PROVIDED DATA:
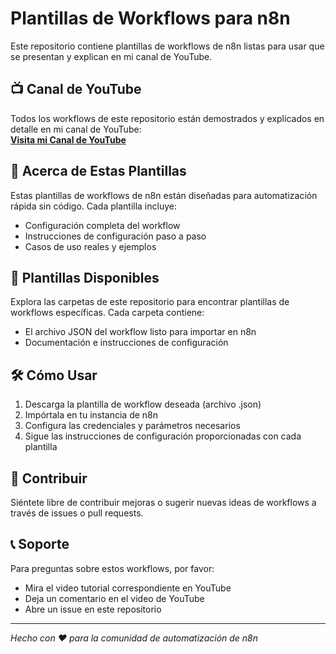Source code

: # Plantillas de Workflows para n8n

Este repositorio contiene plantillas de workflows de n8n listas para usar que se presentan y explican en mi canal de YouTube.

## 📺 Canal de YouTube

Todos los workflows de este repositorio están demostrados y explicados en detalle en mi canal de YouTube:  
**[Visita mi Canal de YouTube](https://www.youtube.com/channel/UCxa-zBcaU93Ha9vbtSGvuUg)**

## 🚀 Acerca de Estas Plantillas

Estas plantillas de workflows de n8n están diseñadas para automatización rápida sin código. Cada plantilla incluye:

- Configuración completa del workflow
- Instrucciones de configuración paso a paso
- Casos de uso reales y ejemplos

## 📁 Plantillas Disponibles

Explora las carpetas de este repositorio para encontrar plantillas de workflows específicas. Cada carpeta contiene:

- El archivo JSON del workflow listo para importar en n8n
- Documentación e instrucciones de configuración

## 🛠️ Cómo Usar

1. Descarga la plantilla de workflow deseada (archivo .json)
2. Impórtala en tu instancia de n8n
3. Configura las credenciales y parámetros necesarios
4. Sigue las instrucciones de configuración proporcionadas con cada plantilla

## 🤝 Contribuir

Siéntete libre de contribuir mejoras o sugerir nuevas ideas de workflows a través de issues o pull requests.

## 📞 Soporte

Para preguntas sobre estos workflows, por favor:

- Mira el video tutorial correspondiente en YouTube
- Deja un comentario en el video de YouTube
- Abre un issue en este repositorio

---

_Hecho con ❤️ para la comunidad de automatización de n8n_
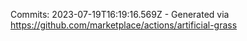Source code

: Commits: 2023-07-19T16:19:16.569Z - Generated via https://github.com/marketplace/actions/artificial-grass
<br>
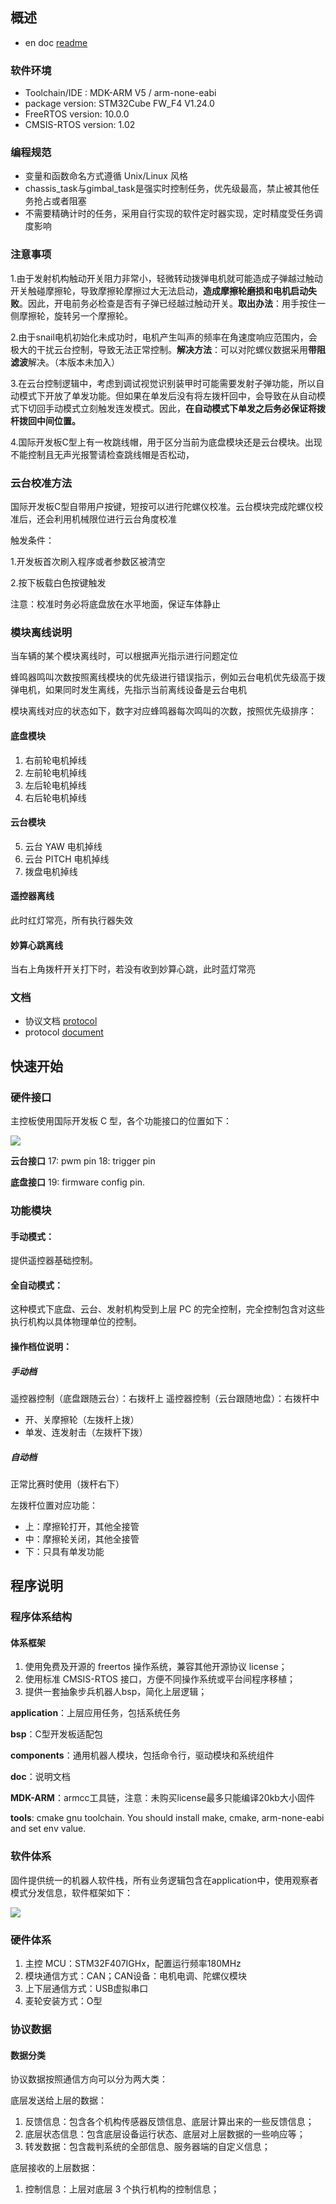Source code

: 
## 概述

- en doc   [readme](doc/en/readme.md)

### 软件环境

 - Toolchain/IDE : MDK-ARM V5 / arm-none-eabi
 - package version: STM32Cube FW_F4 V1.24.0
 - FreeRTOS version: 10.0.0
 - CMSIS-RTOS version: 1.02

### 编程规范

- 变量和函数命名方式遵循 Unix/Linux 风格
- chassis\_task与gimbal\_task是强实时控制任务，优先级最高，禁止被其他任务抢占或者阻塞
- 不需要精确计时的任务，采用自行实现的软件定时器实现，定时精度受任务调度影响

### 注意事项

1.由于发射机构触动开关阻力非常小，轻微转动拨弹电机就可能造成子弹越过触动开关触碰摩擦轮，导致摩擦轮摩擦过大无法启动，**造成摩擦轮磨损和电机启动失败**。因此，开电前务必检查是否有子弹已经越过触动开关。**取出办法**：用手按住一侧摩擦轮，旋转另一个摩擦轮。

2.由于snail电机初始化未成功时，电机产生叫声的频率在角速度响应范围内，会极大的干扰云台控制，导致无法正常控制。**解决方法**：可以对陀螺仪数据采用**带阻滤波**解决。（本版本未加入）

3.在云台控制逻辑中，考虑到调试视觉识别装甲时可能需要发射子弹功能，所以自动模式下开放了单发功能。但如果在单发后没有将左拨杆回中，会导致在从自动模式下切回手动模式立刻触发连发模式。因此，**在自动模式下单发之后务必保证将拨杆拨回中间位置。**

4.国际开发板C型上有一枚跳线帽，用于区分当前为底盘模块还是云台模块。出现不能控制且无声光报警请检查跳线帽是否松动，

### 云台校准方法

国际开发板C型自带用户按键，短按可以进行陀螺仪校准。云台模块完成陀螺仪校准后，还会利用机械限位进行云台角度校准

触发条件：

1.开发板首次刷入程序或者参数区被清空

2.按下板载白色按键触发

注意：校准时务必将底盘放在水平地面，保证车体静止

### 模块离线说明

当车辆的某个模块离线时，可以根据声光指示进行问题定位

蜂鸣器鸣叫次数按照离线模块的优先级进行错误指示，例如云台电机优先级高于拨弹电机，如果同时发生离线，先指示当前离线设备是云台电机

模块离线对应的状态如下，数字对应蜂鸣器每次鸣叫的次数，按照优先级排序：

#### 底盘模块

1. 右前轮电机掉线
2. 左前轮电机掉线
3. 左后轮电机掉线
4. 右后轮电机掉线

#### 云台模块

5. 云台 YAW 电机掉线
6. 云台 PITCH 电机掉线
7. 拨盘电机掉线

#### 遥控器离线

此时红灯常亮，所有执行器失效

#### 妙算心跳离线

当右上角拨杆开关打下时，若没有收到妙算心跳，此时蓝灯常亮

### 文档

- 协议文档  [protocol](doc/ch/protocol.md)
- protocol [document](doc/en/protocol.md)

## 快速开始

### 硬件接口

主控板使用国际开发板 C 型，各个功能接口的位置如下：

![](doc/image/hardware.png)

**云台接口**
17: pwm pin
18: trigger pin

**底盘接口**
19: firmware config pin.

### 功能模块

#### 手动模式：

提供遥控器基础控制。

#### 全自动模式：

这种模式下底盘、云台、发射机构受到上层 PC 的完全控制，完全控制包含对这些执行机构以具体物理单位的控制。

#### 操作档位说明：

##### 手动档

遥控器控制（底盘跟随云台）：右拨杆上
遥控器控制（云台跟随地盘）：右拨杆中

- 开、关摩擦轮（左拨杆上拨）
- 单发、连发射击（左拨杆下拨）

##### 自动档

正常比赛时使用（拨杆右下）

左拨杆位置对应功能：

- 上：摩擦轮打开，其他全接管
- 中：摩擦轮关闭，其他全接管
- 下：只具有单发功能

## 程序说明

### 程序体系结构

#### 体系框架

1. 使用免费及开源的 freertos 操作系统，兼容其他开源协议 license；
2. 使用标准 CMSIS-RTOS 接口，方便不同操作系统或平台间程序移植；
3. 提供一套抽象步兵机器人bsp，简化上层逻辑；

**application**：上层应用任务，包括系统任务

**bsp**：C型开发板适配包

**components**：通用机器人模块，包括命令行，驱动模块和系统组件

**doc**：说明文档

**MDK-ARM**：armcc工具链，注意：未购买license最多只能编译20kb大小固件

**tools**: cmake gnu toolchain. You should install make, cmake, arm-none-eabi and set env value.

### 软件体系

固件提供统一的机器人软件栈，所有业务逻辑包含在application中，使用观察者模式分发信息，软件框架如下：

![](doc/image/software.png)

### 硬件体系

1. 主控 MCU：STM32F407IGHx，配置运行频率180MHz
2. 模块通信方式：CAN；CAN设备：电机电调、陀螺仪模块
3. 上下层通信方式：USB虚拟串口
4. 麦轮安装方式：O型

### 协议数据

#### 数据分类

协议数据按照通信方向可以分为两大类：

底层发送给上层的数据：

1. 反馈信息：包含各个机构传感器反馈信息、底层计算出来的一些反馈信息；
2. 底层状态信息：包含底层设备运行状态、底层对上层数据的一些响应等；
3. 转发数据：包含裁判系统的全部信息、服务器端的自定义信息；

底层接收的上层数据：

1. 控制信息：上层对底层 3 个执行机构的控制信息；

WORK REQUIRED: The lines above that hold the word "video" are the ones to copy.

ANSWER:
- Mira el video tutorial correspondiente en YouTube
- Deja un comentario en el video de YouTube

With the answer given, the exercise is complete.